Workplace safety is a goal for everyone, but how do you develop a culture of safety at your organization? How do you get employees to share your vision of a safe workplace and then implement the steps needed to make it happen?
A safety culture is an organization-wide, broad approach to safety management. It incorporates both individual and group efforts toward values, attitudes and goals put forth to make the workplace safer. Everyone from management to individual employees must be on board and committed to creating a strong safety culture.
One of the first steps to creating an organization-wide safety culture is to establish a safety committee. The safety committee should include members from all departments in your organization. Ask for volunteers from the employee ranks. Volunteers will tend to have an interest in the purpose and goals of the committee. If there are not enough volunteers, choose employees based on those who have shown an interest in safety or made suggestions regarding safety improvements in the past.
Initially, the safety committee should establish goals and define its purpose. The goals should be realistic, measurable and achievable, focusing on hazards, work practices and best practices that contribute to reducing workplace injuries and illnesses. The committee should meet regularly to discuss safety issues and to address any reported unsafe conditions or acts. If a safety issue is reported, the committee should recommend corrective action and then follow up to ensure the hazard is eliminated.
Employees should feel free to voice their concerns and report safety issues to the safety committee or to their supervisor at any time. The safety committee should actively seek out employee ideas and give positive feedback.
Encourage Employee Engagement
Employee engagement is critical to maintaining a healthy safety culture at your organization. Before implementing any proposed workplace changes, discuss them with the employees affected by the changes. Solicit employee ideas during this time. Doing this will allow workers to feel fully vested in the safety conditions for their work areas.
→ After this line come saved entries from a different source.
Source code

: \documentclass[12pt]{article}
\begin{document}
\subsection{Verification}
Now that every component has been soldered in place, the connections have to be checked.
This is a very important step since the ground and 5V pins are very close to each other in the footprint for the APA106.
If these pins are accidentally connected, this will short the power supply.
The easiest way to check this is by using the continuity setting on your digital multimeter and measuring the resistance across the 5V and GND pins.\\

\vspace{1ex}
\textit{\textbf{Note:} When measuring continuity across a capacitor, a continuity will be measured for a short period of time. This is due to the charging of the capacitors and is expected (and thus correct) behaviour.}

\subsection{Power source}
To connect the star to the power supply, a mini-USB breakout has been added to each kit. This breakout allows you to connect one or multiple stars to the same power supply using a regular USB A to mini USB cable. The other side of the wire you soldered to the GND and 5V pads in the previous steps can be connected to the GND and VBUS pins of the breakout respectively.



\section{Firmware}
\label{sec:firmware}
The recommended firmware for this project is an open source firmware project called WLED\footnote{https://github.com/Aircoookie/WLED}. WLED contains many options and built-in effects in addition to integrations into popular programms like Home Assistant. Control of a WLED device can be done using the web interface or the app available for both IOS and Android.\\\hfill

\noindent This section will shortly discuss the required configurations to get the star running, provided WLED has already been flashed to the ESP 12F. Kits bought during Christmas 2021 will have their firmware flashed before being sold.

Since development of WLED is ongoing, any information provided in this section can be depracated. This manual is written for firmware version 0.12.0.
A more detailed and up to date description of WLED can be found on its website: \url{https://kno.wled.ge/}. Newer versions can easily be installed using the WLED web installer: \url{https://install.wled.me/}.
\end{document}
Your employees should be actively involved in reporting hazards, in incident investigations, workplace safety inspections and behavior-based safety. Educate employees on the importance of reporting injuries and even near misses.
In addition to regular meetings to discuss safety matters, hold informal discussions with employees to see if they have any ideas or concerns. If they do, be sure to address them in a timely manner, express appreciation and give them credit. A little recognition goes a long way.
Communication is Key
One of the most effective ways to communicate safety issues and remind employees of their role in the company’s safety culture is through the organization’s newsletter. Members of the safety committee can write brief articles on what the company is doing on a regular basis to increase employee safety. Encourage employees to submit safety articles of their own on general safety best practices or on those issues directly related to their jobs. If your organization has social media accounts, regular safety topic postings can be included to further spread the word.
Many times, the best ideas to address safety concerns come from people who are not on the committee or who aren’t willing to write an article. Reward employees for their good safety ideas. Create a weekly or monthly award that encourages employees to come forward with innovative ways to keep the company safer. Awards can be anything from certificates created in-house to small prizes such as gift cards. Promote the winners in the company newsletter and on social media to keep the momentum going.
Employee engagement can be a powerful tool to improve safety performance, but do not confuse positive reinforcement with incentives. Most safety incentive systems, such as safety awards for employees for no or low accidents, do not improve culture.
The goal should be to motivate employees to engage in safe behaviors that will prevent injuries, illness and damage to equipment. These goals can be met through positive reinforcement to get the desired behaviors.
Activities are a great way to keep safety on everyone’s mind and something you can do throughout the year.
To keep employees focused on safety, use contests, word searches or trivia to test their knowledge about safety practices. Roll out short safety training modules and quiz employees on workplace safety rules and give small gifts to those with the highest scores.
Designate one week out of each month as safety awareness week during which employees are given materials on company safety policies they can put up in their workspaces.
Print safety posters that include quick reminders of company safety rules, and images that help to get the point across. Display the posters throughout the company.
Hold a safety raffle. Announce a designated time period for the raffle, such as a week, or during National Safety Month in June. Whenever a manager or supervisor sees an employee taking proper safety precautions, the employee earns a raffle ticket. At the end of the time period, tickets are drawn with the winner getting a prize.
Developing a safety culture at an organization takes time and planning. With a commitment from management and with engaged employees who are active participants, a climate built on a principle of safety will become a reality for your organization.